The trilogy traces the building of a new human/Oankali admixture species and how some humans reject their new alien counterparts. In the second book, the ooloi make all humans infertile, and the third book follows the fate of a character named Jodahs, who is Lilith's half-alien offspring. The books are very sexual and explore the fluid nature of gender and sexuality in a meditative fashion. There is also the notion that ooloi see cancer as a superpower, as they can manipulate cancer cells and transform them into beneficial things. 

This kind of broad, expansive exploration of the next evolution of humankind, and our eventual breeding with alien beings, could never be handled by a single feature film, so a big-budget TV series would be perfect.

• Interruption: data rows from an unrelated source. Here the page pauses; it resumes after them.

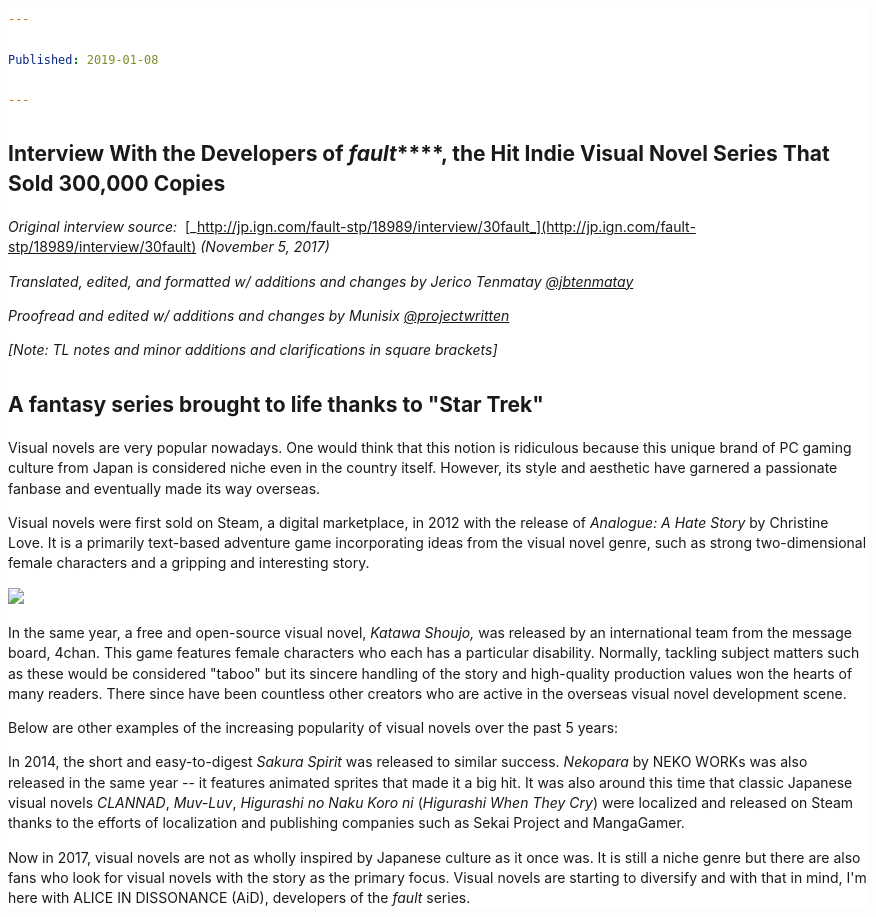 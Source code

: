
 ```yaml
---

Published: 2019-01-08

---
```

## **Interview With the Developers of** **_fault_****, the Hit Indie Visual Novel Series That Sold 300,000 Copies**

_Original interview source:_  [_http://jp.ign.com/fault-stp/18989/interview/30fault_](http://jp.ign.com/fault-stp/18989/interview/30fault) _(November 5, 2017)_

_Translated, edited, and formatted w/ additions and changes by Jerico Tenmatay_ [_@jbtenmatay_](https://twitter.com/jbtenmatay)

_Proofread and edited w/ additions and changes by Munisix_ [_@projectwritten_](https://twitter.com/projectwritten)

_\[Note: TL notes and minor additions and clarifications in square brackets\]_

## **A fantasy series brought to life thanks to "Star Trek"**　

Visual novels are very popular nowadays. One would think that this notion is ridiculous because this unique brand of PC gaming culture from Japan is considered niche even in the country itself. However, its style and aesthetic have garnered a passionate fanbase and eventually made its way overseas.

Visual novels were first sold on Steam, a digital marketplace, in 2012 with the release of _Analogue: A Hate Story_ by Christine Love. It is a primarily text-based adventure game incorporating ideas from the visual novel genre, such as strong two-dimensional female characters and a gripping and interesting story.

[![](/images/alice_vid1.jpg)](https://www.youtube.com/watch?v=Z249P7c3pRo&w=560&h=315)

In the same year, a free and open-source visual novel, _Katawa Shoujo,_ was released by an international team from the message board, 4chan. This game features female characters who each has a particular disability. Normally, tackling subject matters such as these would be considered "taboo" but its sincere handling of the story and high-quality production values won the hearts of many readers. There since have been countless other creators who are active in the overseas visual novel development scene.

Below are other examples of the increasing popularity of visual novels over the past 5 years:

In 2014, the short and easy-to-digest _Sakura Spirit_ was released to similar success. _Nekopara_ by NEKO WORKs was also released in the same year -- it features animated sprites that made it a big hit. It was also around this time that classic Japanese visual novels _CLANNAD_, _Muv-Luv_, _Higurashi no Naku Koro ni_ (_Higurashi When They Cry_) were localized and released on Steam thanks to the efforts of localization and publishing companies such as Sekai Project and MangaGamer.

Now in 2017, visual novels are not as wholly inspired by Japanese culture as it once was. It is still a niche genre but there are also fans who look for visual novels with the story as the primary focus. Visual novels are starting to diversify and with that in mind, I'm here with ALICE IN DISSONANCE (AiD), developers of the _fault_ series.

Butler's views are almost Roddenberrian in their sex-positivity but mercifully lack Roddenberry's ultra-male lasciviousness. The future is not male or female, but something new entirely. And we won't need machines or aggression. We'll just need profound physical understanding.

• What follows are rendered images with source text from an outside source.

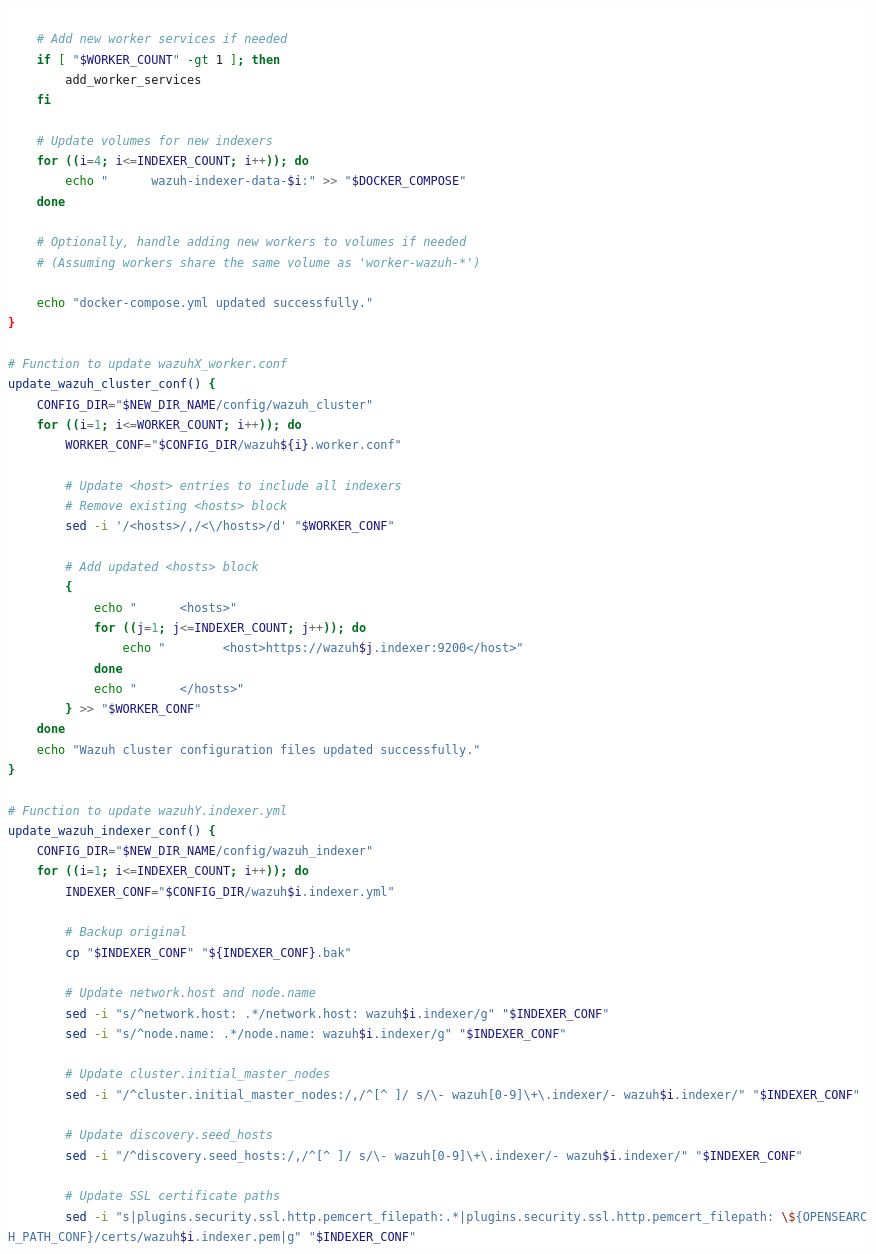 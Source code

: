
 ```bash

    # Add new worker services if needed
    if [ "$WORKER_COUNT" -gt 1 ]; then
        add_worker_services
    fi

    # Update volumes for new indexers
    for ((i=4; i<=INDEXER_COUNT; i++)); do
        echo "      wazuh-indexer-data-$i:" >> "$DOCKER_COMPOSE"
    done

    # Optionally, handle adding new workers to volumes if needed
    # (Assuming workers share the same volume as 'worker-wazuh-*')

    echo "docker-compose.yml updated successfully."
}

# Function to update wazuhX_worker.conf
update_wazuh_cluster_conf() {
    CONFIG_DIR="$NEW_DIR_NAME/config/wazuh_cluster"
    for ((i=1; i<=WORKER_COUNT; i++)); do
        WORKER_CONF="$CONFIG_DIR/wazuh${i}.worker.conf"

        # Update <host> entries to include all indexers
        # Remove existing <hosts> block
        sed -i '/<hosts>/,/<\/hosts>/d' "$WORKER_CONF"

        # Add updated <hosts> block
        {
            echo "      <hosts>"
            for ((j=1; j<=INDEXER_COUNT; j++)); do
                echo "        <host>https://wazuh$j.indexer:9200</host>"
            done
            echo "      </hosts>"
        } >> "$WORKER_CONF"
    done
    echo "Wazuh cluster configuration files updated successfully."
}

# Function to update wazuhY.indexer.yml
update_wazuh_indexer_conf() {
    CONFIG_DIR="$NEW_DIR_NAME/config/wazuh_indexer"
    for ((i=1; i<=INDEXER_COUNT; i++)); do
        INDEXER_CONF="$CONFIG_DIR/wazuh$i.indexer.yml"

        # Backup original
        cp "$INDEXER_CONF" "${INDEXER_CONF}.bak"

        # Update network.host and node.name
        sed -i "s/^network.host: .*/network.host: wazuh$i.indexer/g" "$INDEXER_CONF"
        sed -i "s/^node.name: .*/node.name: wazuh$i.indexer/g" "$INDEXER_CONF"

        # Update cluster.initial_master_nodes
        sed -i "/^cluster.initial_master_nodes:/,/^[^ ]/ s/\- wazuh[0-9]\+\.indexer/- wazuh$i.indexer/" "$INDEXER_CONF"

        # Update discovery.seed_hosts
        sed -i "/^discovery.seed_hosts:/,/^[^ ]/ s/\- wazuh[0-9]\+\.indexer/- wazuh$i.indexer/" "$INDEXER_CONF"

        # Update SSL certificate paths
        sed -i "s|plugins.security.ssl.http.pemcert_filepath:.*|plugins.security.ssl.http.pemcert_filepath: \${OPENSEARCH_PATH_CONF}/certs/wazuh$i.indexer.pem|g" "$INDEXER_CONF"
```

Butler's "Kindred" was already adapted. Why not Lilith?

The Hainish Cycle by Ursula K. Le Guin

It's easy to see why Ursula K. Le Guin's long series of novels known as the Hainish Cycle hasn't been adapted yet: it's huge. The first book in the series, "Rocannon's World," was published in 1966 and has been followed by 11 sequels through 2017, not to mention about a dozen short stories. The Hainish Cycle, however, doesn't follow a single narrative throughline, really, and is more a large collection of stories that are all set in the same expansive universe. 

The Hainish Cycle takes place in a near-future in which Earth lives among a local community of solar systems populated by humans. In Le Guin's universe, humans didn't come from Earth, but were seeded across various worlds by the peaceful residents of the planet Hain. The various planetary colonies are contacting one another for the first time and are trying to set up, essentially, the Federation from "Star Trek." The humans from the different colonies have been genetically tinkered with by the Hainians, so some of them are waking dreamers, while others are intersex and can shift between male and female, depending on their mating drives. 

There are consistent players throughout the series. The Federation is the League of All Worlds, and it eventually united under the name of the Ekumen. There is a species of androgynous Gethenians, and they aim to be the 84th planet in the organization. There is talk of the history of space travel, and many other details besides. 

Le Guin's approach was more of an anthology, and one might see a Hainish TV series based on "The Left Hand of Darkness" to start (a movie would also have been good), with each subsequent season covering a new world or element of the Hainish universe.